For years, even since developing, what I thought, would be an open-minded all-inclusive system of ideals I realized that I still had my own stigmas, of which included the belief that my ‘pillars’ listed in the paragraph above were antithetical to those of Christian or Muslim doctrine, until I was sitting in a café in Salt Lake City one evening talking about religion with a friend of mine. We stayed there until 4 in the morning discussing different ideas and belief systems. My friend was raised Mormon and when I mentioned that “God was like Water and that We are like Fish,” and, then went on to suggest that “I don’t believe God to exist as a personified being, but rather as a collective,” he agreed with me completely. I asked him, “Well, I thought you were a Christian?” to which he responded, “I am.” “So, then how can you believe God to exist as anything other than as a personified being?” his response was that- “That idea is not mutually exclusive to Christian Doctrine.” And, aside from accepting Jesus as the Son of God, he was absolutely right. We have a very basic, and limited understanding of our own spirituality, because we have collectively refused to understand it, as a result most of us would immediately reject the idea that God could have a ‘Son’ while not actually existing in the image of man. Allow yourself to imagine, for a moment, the idea that we may not be created in the physical image of God, but rather the emotional image; what would that look like? And how would that connect with, not only, other belief systems, but other aspects of our humanity? Science, Politics, Relationships, etc. I thought about Masaru Emoto and the differences that we establish between creating a narrative and developing a belief, and recognized that my stigmas regardless of their foundation were the inherent problem.

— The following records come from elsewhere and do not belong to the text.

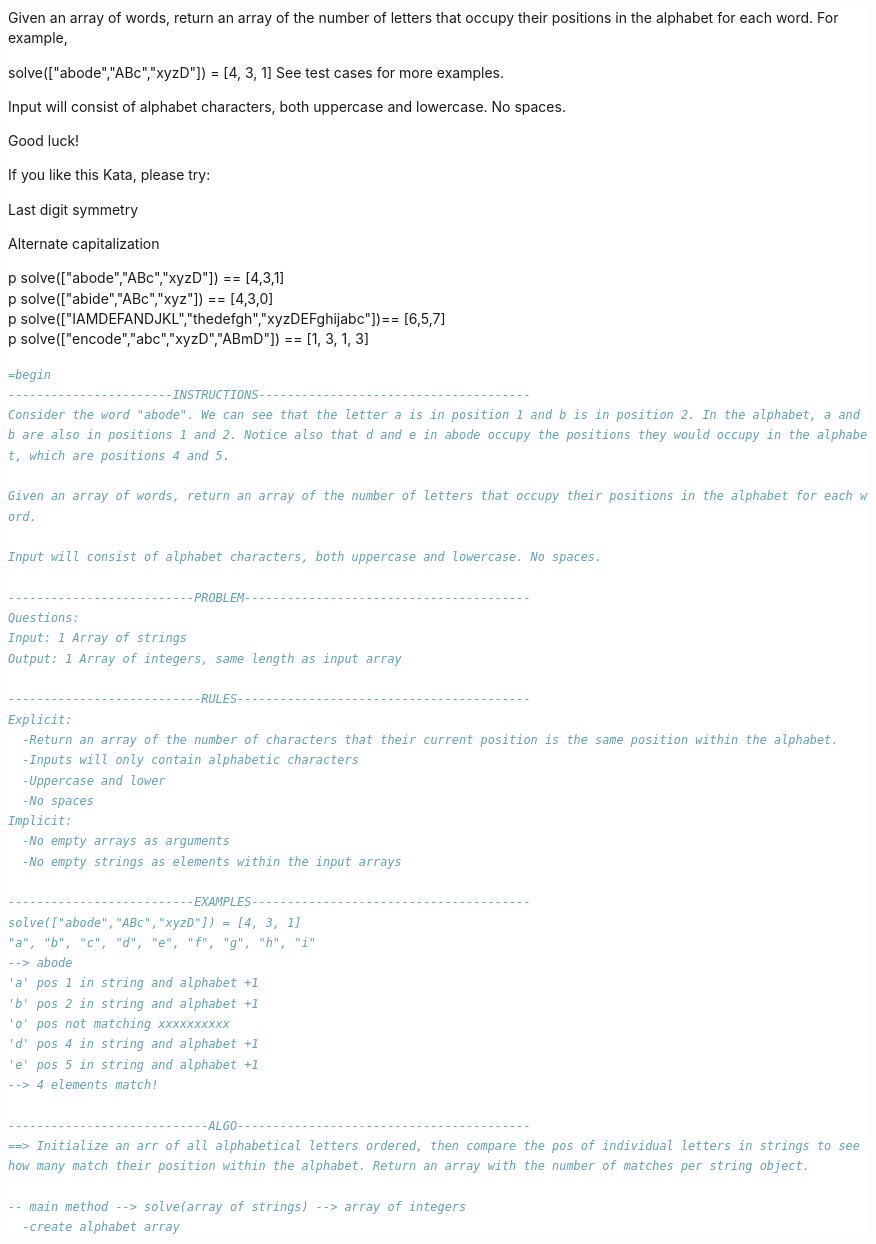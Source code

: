 Given an array of words, return an array of the number of letters that occupy their positions in the alphabet for each word. For example,

solve(["abode","ABc","xyzD"]) = [4, 3, 1]
See test cases for more examples.

Input will consist of alphabet characters, both uppercase and lowercase. No spaces.

Good luck!

If you like this Kata, please try:

Last digit symmetry

Alternate capitalization

p solve(["abode","ABc","xyzD"]) == [4,3,1] \
p solve(["abide","ABc","xyz"]) == [4,3,0] \
p solve(["IAMDEFANDJKL","thedefgh","xyzDEFghijabc"])== [6,5,7] \
p solve(["encode","abc","xyzD","ABmD"]) == [1, 3, 1, 3]

```ruby
=begin
-----------------------INSTRUCTIONS--------------------------------------
Consider the word "abode". We can see that the letter a is in position 1 and b is in position 2. In the alphabet, a and b are also in positions 1 and 2. Notice also that d and e in abode occupy the positions they would occupy in the alphabet, which are positions 4 and 5.

Given an array of words, return an array of the number of letters that occupy their positions in the alphabet for each word.

Input will consist of alphabet characters, both uppercase and lowercase. No spaces.

--------------------------PROBLEM----------------------------------------
Questions:
Input: 1 Array of strings
Output: 1 Array of integers, same length as input array

---------------------------RULES-----------------------------------------
Explicit:
  -Return an array of the number of characters that their current position is the same position within the alphabet.
  -Inputs will only contain alphabetic characters
  -Uppercase and lower
  -No spaces
Implicit:
  -No empty arrays as arguments
  -No empty strings as elements within the input arrays

--------------------------EXAMPLES---------------------------------------
solve(["abode","ABc","xyzD"]) = [4, 3, 1]
"a", "b", "c", "d", "e", "f", "g", "h", "i"
--> abode
'a' pos 1 in string and alphabet +1
'b' pos 2 in string and alphabet +1
'o' pos not matching xxxxxxxxxx
'd' pos 4 in string and alphabet +1
'e' pos 5 in string and alphabet +1
--> 4 elements match!

----------------------------ALGO-----------------------------------------
==> Initialize an arr of all alphabetical letters ordered, then compare the pos of individual letters in strings to see how many match their position within the alphabet. Return an array with the number of matches per string object.

-- main method --> solve(array of strings) --> array of integers
  -create alphabet array
```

At its root we do not understand religion and spirituality beyond a narrative, a collection of stories that we’ve been told in order to perceive certain ideals or feelings in a way that we are able to make sense of. Unfortunately, when applied, those stories don’t exactly mesh with other narratives that we tell ourselves as humans. Unless we strip that narrative to the fundamental connections, but not just between us and our belief systems, but the belief systems of others, and of our scientific and political communities. Once we allow ourselves not to force our connections, beliefs systems, and stigmas but to recognize-, to be conscious of how the connections exist around us, just as Masaru Emoto has done with the simplicity of the harmony between nature and our humanity, we’re capable of recognizing the simplicity of our own connections and we’re left with the freedom of our perceptions, which are influenced by both our physical understanding of our world, and our emotional. Masaru Emoto helped me to bridge the gaps that, before reading his books, seemed much too far to connect.